▶ TASK TO COMPLETE: Scan the data, and whenever a line contains "faas", copy it.

(Collection entries)

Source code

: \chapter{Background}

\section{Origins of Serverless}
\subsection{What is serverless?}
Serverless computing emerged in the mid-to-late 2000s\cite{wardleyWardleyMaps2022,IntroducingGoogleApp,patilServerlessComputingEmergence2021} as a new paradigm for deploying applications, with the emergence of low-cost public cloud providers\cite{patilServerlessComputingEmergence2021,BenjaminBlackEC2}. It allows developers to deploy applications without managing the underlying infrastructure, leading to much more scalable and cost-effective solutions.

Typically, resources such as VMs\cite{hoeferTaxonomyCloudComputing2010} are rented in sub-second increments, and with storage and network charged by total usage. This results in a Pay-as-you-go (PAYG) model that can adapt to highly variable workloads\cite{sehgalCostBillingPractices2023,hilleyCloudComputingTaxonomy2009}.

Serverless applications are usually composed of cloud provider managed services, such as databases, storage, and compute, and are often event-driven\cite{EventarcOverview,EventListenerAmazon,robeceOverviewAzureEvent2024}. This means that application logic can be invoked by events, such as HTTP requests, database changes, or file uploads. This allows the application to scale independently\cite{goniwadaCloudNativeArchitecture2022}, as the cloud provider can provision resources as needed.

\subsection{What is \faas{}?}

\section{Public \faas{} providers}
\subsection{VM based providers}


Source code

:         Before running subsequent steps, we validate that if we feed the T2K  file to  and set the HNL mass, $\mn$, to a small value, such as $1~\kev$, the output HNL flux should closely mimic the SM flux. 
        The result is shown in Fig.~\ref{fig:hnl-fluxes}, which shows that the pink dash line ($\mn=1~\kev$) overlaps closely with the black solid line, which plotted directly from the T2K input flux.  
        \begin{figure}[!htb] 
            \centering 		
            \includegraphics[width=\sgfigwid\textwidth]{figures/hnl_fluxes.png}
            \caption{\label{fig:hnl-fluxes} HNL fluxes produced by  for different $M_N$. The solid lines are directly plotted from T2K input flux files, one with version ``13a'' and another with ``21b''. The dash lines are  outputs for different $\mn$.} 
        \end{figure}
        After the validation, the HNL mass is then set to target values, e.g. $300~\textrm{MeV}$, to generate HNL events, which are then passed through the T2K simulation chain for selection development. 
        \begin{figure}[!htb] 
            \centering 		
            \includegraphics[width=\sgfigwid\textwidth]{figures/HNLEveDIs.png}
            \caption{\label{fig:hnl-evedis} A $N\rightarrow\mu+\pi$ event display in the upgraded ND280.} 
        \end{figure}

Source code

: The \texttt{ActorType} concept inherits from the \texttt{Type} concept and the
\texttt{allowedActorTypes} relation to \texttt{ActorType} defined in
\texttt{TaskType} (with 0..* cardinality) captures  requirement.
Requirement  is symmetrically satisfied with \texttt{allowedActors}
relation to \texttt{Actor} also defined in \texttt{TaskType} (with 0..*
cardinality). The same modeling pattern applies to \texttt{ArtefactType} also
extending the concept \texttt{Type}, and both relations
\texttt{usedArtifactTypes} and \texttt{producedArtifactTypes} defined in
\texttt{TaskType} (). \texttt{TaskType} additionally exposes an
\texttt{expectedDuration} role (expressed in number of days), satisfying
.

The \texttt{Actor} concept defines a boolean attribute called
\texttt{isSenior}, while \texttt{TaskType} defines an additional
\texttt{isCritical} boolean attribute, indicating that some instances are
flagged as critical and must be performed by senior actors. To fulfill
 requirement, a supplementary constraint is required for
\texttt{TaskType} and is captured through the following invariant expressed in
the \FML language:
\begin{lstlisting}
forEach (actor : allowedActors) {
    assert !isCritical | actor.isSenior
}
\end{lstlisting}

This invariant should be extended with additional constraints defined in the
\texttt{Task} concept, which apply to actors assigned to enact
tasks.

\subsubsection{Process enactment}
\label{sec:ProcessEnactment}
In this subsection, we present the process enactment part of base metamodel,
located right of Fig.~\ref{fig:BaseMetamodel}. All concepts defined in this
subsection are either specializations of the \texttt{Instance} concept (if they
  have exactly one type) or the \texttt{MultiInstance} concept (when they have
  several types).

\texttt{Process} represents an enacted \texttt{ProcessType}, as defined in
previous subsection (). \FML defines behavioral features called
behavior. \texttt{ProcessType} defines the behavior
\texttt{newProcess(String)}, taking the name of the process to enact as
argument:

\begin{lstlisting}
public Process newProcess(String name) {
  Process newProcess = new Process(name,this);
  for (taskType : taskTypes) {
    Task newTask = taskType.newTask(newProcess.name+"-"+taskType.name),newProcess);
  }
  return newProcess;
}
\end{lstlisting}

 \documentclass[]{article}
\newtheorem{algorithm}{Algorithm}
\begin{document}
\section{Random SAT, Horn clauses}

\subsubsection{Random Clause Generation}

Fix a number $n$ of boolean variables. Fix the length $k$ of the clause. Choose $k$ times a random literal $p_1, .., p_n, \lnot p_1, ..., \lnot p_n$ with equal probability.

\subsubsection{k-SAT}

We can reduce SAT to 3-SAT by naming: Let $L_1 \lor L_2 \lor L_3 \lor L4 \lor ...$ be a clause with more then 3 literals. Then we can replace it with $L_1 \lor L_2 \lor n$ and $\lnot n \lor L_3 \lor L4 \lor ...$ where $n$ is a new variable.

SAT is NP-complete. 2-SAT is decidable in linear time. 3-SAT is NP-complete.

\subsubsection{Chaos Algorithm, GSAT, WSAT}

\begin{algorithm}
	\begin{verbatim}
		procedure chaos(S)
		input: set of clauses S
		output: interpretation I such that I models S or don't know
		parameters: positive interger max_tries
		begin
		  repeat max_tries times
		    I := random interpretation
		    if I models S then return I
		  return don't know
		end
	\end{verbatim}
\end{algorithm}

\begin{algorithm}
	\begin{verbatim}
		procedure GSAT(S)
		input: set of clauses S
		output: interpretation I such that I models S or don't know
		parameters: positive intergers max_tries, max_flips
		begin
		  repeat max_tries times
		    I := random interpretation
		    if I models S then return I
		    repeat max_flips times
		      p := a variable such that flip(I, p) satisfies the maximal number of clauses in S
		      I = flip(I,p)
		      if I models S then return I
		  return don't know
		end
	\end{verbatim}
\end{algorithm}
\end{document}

▶ RESULT FOR THIS EXERCISE:
\subsection{What is \faas{}?}
\section{Public \faas{} providers}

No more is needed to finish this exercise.